Heterogeneous Information Crossing on Graphs for Session-based
Recommender Systems
- URL: http://arxiv.org/abs/2210.12940v1
- Date: Mon, 24 Oct 2022 04:02:33 GMT
- Title: Heterogeneous Information Crossing on Graphs for Session-based
Recommender Systems
- Authors: Xiaolin Zheng, Rui Wu, Zhongxuan Han, Chaochao Chen, Linxun Chen, Bing
Han
- Abstract summary: We propose a novel graph-based method, namely Heterogeneous Information Crossing on Graphs (HICG)
HICG captures users' current interests with their long-term preferences by effectively crossing the heterogeneous information on the graphs.

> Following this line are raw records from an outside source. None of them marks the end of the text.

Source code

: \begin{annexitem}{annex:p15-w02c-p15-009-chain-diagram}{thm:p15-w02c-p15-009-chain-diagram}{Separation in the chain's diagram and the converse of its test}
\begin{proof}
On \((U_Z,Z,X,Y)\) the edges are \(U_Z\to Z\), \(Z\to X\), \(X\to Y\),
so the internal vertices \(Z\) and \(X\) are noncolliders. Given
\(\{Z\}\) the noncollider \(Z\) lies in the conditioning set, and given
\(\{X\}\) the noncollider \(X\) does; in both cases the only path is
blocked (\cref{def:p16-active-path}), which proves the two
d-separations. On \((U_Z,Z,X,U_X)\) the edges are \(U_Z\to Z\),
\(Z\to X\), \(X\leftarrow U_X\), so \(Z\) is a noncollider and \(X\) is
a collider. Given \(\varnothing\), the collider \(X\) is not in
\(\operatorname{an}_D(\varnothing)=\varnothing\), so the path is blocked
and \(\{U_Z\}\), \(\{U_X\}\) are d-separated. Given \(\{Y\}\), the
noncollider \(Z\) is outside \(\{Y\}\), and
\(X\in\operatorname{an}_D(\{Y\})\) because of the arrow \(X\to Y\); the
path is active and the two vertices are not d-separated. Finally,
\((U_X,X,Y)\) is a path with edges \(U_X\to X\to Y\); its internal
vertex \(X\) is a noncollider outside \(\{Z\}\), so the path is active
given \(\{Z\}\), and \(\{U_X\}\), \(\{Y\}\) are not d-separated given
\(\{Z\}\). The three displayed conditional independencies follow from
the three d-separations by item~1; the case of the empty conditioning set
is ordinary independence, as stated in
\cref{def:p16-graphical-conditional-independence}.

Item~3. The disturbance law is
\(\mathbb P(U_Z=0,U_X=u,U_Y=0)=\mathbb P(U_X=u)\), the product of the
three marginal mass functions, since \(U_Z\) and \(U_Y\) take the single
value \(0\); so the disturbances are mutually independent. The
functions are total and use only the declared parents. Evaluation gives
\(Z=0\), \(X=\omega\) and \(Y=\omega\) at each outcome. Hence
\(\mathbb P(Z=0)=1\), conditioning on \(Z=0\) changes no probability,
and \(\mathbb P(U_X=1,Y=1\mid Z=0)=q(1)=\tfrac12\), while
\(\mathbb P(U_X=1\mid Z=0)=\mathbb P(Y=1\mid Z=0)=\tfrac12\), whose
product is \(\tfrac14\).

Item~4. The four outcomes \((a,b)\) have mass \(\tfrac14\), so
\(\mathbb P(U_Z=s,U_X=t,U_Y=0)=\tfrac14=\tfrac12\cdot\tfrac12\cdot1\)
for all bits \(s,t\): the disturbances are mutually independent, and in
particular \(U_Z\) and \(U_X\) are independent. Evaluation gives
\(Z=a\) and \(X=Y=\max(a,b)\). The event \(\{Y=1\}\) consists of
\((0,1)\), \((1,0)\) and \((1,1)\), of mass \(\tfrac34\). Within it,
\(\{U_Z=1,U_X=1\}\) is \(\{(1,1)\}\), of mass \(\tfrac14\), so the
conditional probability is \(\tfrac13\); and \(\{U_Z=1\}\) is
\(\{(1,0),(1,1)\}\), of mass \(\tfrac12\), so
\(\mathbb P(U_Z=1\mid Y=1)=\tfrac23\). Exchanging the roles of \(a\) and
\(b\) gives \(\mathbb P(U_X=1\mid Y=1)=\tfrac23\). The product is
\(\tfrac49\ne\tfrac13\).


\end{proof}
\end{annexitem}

We also propose an enhanced version, named HICG-CL, which incorporates contrastive learning (CL) technique to enhance item representation ability.
- Score: 19.959021202757107
- License: http://arxiv.org/licenses/nonexclusive-distrib/1.0/
- Abstract: Recommender systems are fundamental information filtering techniques to
recommend content or items that meet users' personalities and potential needs.
As a crucial solution to address the difficulty of user identification and
unavailability of historical information, session-based recommender systems
provide recommendation services that only rely on users' behaviors in the
current session. However, most existing studies are not well-designed for
modeling heterogeneous user behaviors and capturing the relationships between
them in practical scenarios. To fill this gap, in this paper, we propose a
novel graph-based method, namely Heterogeneous Information Crossing on Graphs
(HICG). HICG utilizes multiple types of user behaviors in the sessions to
construct heterogeneous graphs, and captures users' current interests with
their long-term preferences by effectively crossing the heterogeneous
information on the graphs. In addition, we also propose an enhanced version,
named HICG-CL, which incorporates contrastive learning (CL) technique to
enhance item representation ability. By utilizing the item co-occurrence
relationships across different sessions, HICG-CL improves the recommendation
performance of HICG. We conduct extensive experiments on three real-world
recommendation datasets, and the results verify that (i) HICG achieves the
state-of-the-art performance by utilizing multiple types of behaviors on the
heterogeneous graph. (ii) HICG-CL further significantly improves the
recommendation performance of HICG by the proposed contrastive learning module.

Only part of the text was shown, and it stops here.